▸ **INFORMATION PROVIDED**:
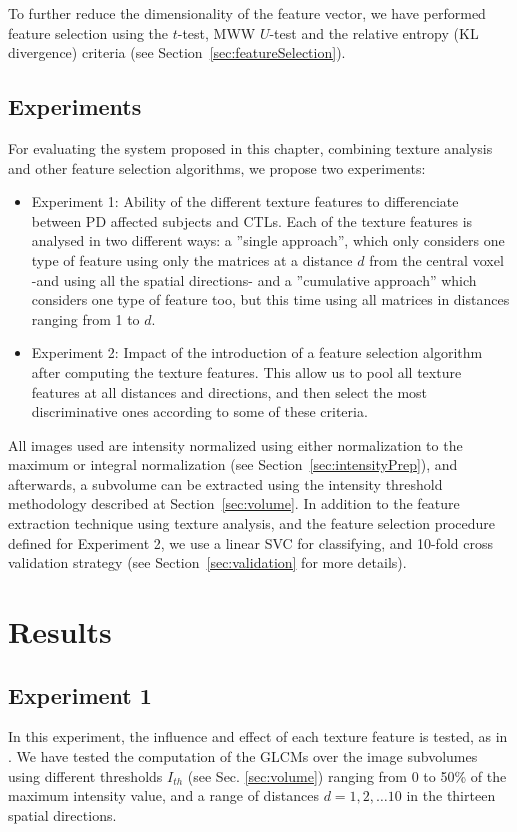 To further reduce the dimensionality of the feature vector, we have performed feature selection using the $t$-test, \ac{MWW} $U$-test and the relative entropy (\ac{KL} divergence) criteria (see Section~\ref{sec:featureSelection}). 

\subsection{Experiments}
For evaluating the system proposed in this chapter, combining texture analysis and other feature selection algorithms, we propose two experiments: 
\begin{itemize}
	\item Experiment 1: Ability of the different texture features to differenciate between \ac{PD} affected subjects and \acp{CTL}. Each of the texture features is analysed in two different ways: a ''single approach'', which only considers one type of feature using only the matrices at a distance $d$ from the central voxel -and using all the spatial directions- and a ''cumulative approach'' which considers one type of feature too, but this time using all matrices in distances ranging from 1 to $d$. 
	\item Experiment 2: Impact of the introduction of a feature selection algorithm after computing the texture features. This allow us to pool all texture features at all distances and directions, and then select the most discriminative ones according to some of these criteria.  
\end{itemize}

All images used are intensity normalized using either normalization to the maximum or integral normalization (see Section~\ref{sec:intensityPrep}), and afterwards, a subvolume can be extracted using the intensity threshold methodology described at Section~\ref{sec:volume}. In addition to the feature extraction technique using texture analysis, and the feature selection procedure defined for Experiment 2, we use a linear \ac{SVC} for classifying, and 10-fold cross validation strategy (see Section~\ref{sec:validation} for more details). 

\section{Results}\label{sec:ch5results}
\subsection{Experiment 1}
In this experiment, the influence and effect of each texture feature is tested, as in \cite{Martinez-Murcia2013266}. We have tested the computation of the \acp{GLCM} over the image subvolumes using different thresholds $I_{th}$ (see Sec. \ref{sec:volume}) ranging from 0 to 50\% of the maximum intensity value, and a range of distances $d=1,2,\dots10$ in the thirteen spatial directions.

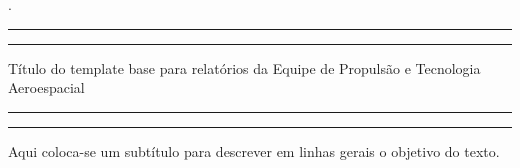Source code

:  \begin{titlepage} %

	
	\begin{minipage}[h!]{0.37\textwidth}
		.%
	\end{minipage}
	\begin{minipage}[h!]{0.6\textwidth}
	
		\centering %
	
		\scshape %
	
	
		\rule{\textwidth}{1.6pt}\vspace*{-\baselineskip}\vspace*{2pt} %
		\rule{\textwidth}{0.4pt} %
	
		\vspace{0.75\baselineskip} %
	
		{\LARGE Título do template base para relatórios da Equipe de Propulsão e Tecnologia Aeroespacial\\} %
	
		\vspace{0.75\baselineskip} %
	
		\rule{\textwidth}{0.4pt}\vspace*{-\baselineskip}\vspace{3.2pt} %
		\rule{\textwidth}{1.6pt} %
	
		\vspace{2\baselineskip} %
	
	
		Aqui coloca-se um subtítulo para descrever em linhas gerais o objetivo do texto. %
	
		\vspace*{3\baselineskip} %
	
	

\end{minipage}
\end{titlepage}
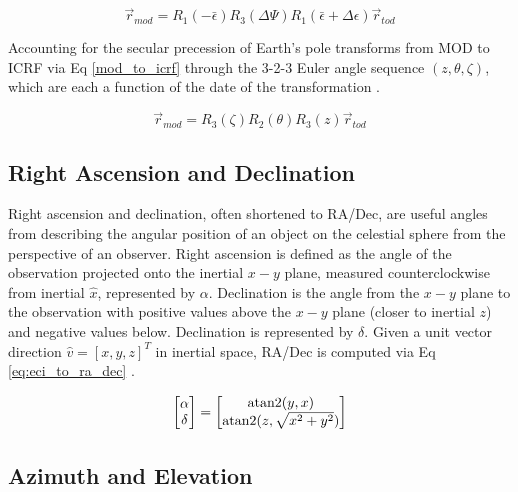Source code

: \begin{equation} \label{eq:tod_to_mod}
  \vec{r}_{mod} = R_1(-\bar{\epsilon}) R_3(\Delta\Psi) R_1(\bar{\epsilon} + \Delta\epsilon) \vec{r}_{tod}
\end{equation}

Accounting for the secular precession of Earth's pole transforms from MOD to ICRF via Eq \ref{mod_to_icrf} through the 3-2-3 Euler angle sequence $\left( z, \theta, \zeta \right)$, which are each a function of the date of the transformation \cite{frueh2019notes}.

\begin{equation} \label{eq:tod_to_mod}
  \vec{r}_{mod} = R_3(\zeta) R_2(\theta) R_3(z) \vec{r}_{tod}
\end{equation}

\subsection{Right Ascension and Declination}

Right ascension and declination, often shortened to RA/Dec, are useful angles from describing the angular position of an object
on the celestial sphere from the perspective of an observer. Right ascension is defined as the angle
of the observation projected onto the inertial $x-y$ plane, measured counterclockwise from inertial
$\hat{x}$, represented by $\alpha$. Declination is the angle from the $x-y$ plane to the observation
with positive values above the $x-y$ plane (closer to inertial $z$) and negative values below.
Declination is represented by $\delta$. Given a unit vector direction $\hat{v} = \left[ x, y, z \right]^T$ in
inertial space, RA/Dec is computed via Eq \ref{eq:eci_to_ra_dec} \cite{frueh2019notes}.

\begin{equation} \label{eq:eci_to_ra_dec}
  \begin{bmatrix}
	\alpha \\
	\delta
  \end{bmatrix} = 
  \begin{bmatrix}
	\operatorname{atan2}(y, x) \\
	\operatorname{atan2}(z, \sqrt{x^2 + y^2})
  \end{bmatrix}
\end{equation}

\subsection{Azimuth and Elevation}


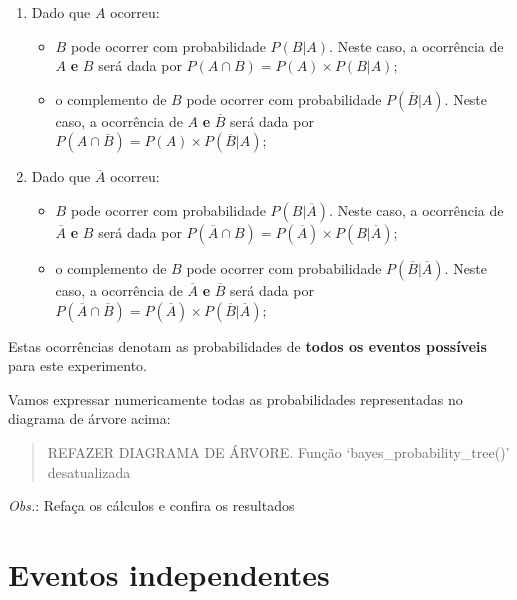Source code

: \documentclass[
]{book}
\providecommand{\tightlist}{%
  \setlength{\itemsep}{0pt}\setlength{\parskip}{0pt}}
\begin{document}
\begin{enumerate}
\def\labelenumi{\arabic{enumi}.}
\tightlist
\item
  Dado que \(A\) ocorreu:

  \begin{itemize}
  \tightlist
  \item
    \(B\) pode ocorrer com probabilidade \(P(B|A)\). Neste caso, a ocorrência de \(A\) \textbf{e} \(B\) será dada por \(P(A \cap B) = P(A) \times P(B|A)\);
  \item
    o complemento de \(B\) pode ocorrer com probabilidade \(P(\overline{B}|A)\). Neste caso, a ocorrência de \(A\) \textbf{e} \(\overline{B}\) será dada por \(P(A \cap \overline{B}) = P(A) \times P(\overline{B}|A)\);
  \end{itemize}
\item
  Dado que \(\overline{A}\) ocorreu:

  \begin{itemize}
  \tightlist
  \item
    \(B\) pode ocorrer com probabilidade \(P(B|\overline{A})\). Neste caso, a ocorrência de \(\overline{A}\) \textbf{e} \(B\) será dada por \(P(\overline{A} \cap B) = P(\overline{A}) \times P(B|\overline{A})\);
  \item
    o complemento de \(B\) pode ocorrer com probabilidade \(P(\overline{B}|\overline{A})\). Neste caso, a ocorrência de \(\overline{A}\) \textbf{e} \(\overline{B}\) será dada por \(P(\overline{A} \cap \overline{B}) = P(\overline{A}) \times P(\overline{B}|\overline{A})\);
  \end{itemize}
\end{enumerate}

Estas ocorrências denotam as probabilidades de \textbf{todos os eventos possíveis} para este experimento.

Vamos expressar numericamente todas as probabilidades representadas no diagrama de árvore acima:

\begin{quote}
REFAZER DIAGRAMA DE ÁRVORE. Função `bayes\_probability\_tree()' desatualizada
\end{quote}

\emph{Obs.}: Refaça os cálculos e confira os resultados

\hypertarget{eventos-independentes}{%
\section{Eventos independentes}\label{eventos-independentes}}
\end{document}
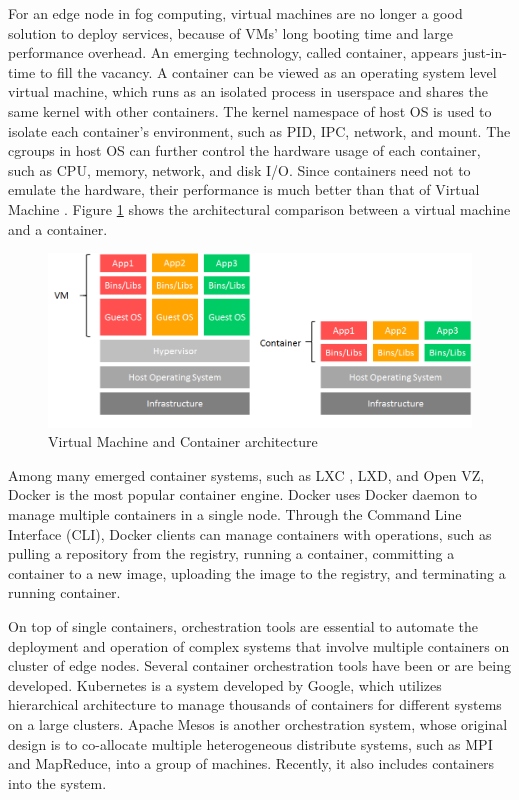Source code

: For an edge node in fog computing, virtual machines are no longer a good solution to deploy services, because of VMs' long booting time and large performance overhead.  An emerging technology, called container, appears just-in-time to fill the vacancy.  A container \cite{soltesz2007container} can be viewed as an operating system level virtual machine, which runs as an isolated process in userspace and shares the same kernel with other containers.  The kernel namespace \cite{biederman2006multiple} of host OS is used to isolate each container's environment, such as PID, IPC, network, and mount.  The cgroups in host OS can further control the hardware usage of each container, such as CPU, memory, network, and disk I/O.  Since containers need not to emulate the hardware, their performance is much better than that of Virtual Machine \cite{xavier2013performance, dua2014virtualization, joy2015performance}.  Figure \ref{fig:VM_vs_container} shows the architectural comparison between a virtual machine and a container.

\begin{figure}[h]
\begin{center}
\includegraphics[width=15cm]{figure/VM_vs_container.png}
\end{center}
\caption{Virtual Machine and Container architecture}
\label{fig:VM_vs_container}
\end{figure}

Among many emerged container systems, such as LXC \cite{helsley2009lxc}, LXD, and Open VZ, Docker \cite{merkel2014docker} is the most popular container engine.  Docker uses Docker daemon to manage multiple containers in a single node.  Through the Command Line Interface (CLI), Docker clients can manage containers with operations, such as pulling a repository from the registry, running a container, committing a container to a new image, uploading the image to the registry, and terminating a running container.

On top of single containers, orchestration tools are essential to automate the deployment and operation of complex systems that involve multiple containers on cluster of edge nodes.  Several container orchestration tools have been or are being developed.  Kubernetes  \cite{bernstein2014containers} is a system developed by Google, which utilizes hierarchical architecture to manage thousands of containers for different systems on a large clusters. Apache Mesos  \cite{hindman2011mesos} is another orchestration system, whose original design is to co-allocate multiple heterogeneous distribute systems, such as MPI and MapReduce, into a group of machines.  Recently, it also includes containers into the system.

▸ **WHAT TO WORK ON**:
Copy out each line of the data that holds the string "vspace".

▸ **ANSWER SPACE**:
		\rule{\textwidth}{1.6pt}\vspace*{-\baselineskip}\vspace*{2pt} %
		\vspace{0.75\baselineskip} %
		\vspace{0.75\baselineskip} %
		\rule{\textwidth}{0.4pt}\vspace*{-\baselineskip}\vspace{3.2pt} %
		\vspace{2\baselineskip} %
		\vspace*{3\baselineskip} %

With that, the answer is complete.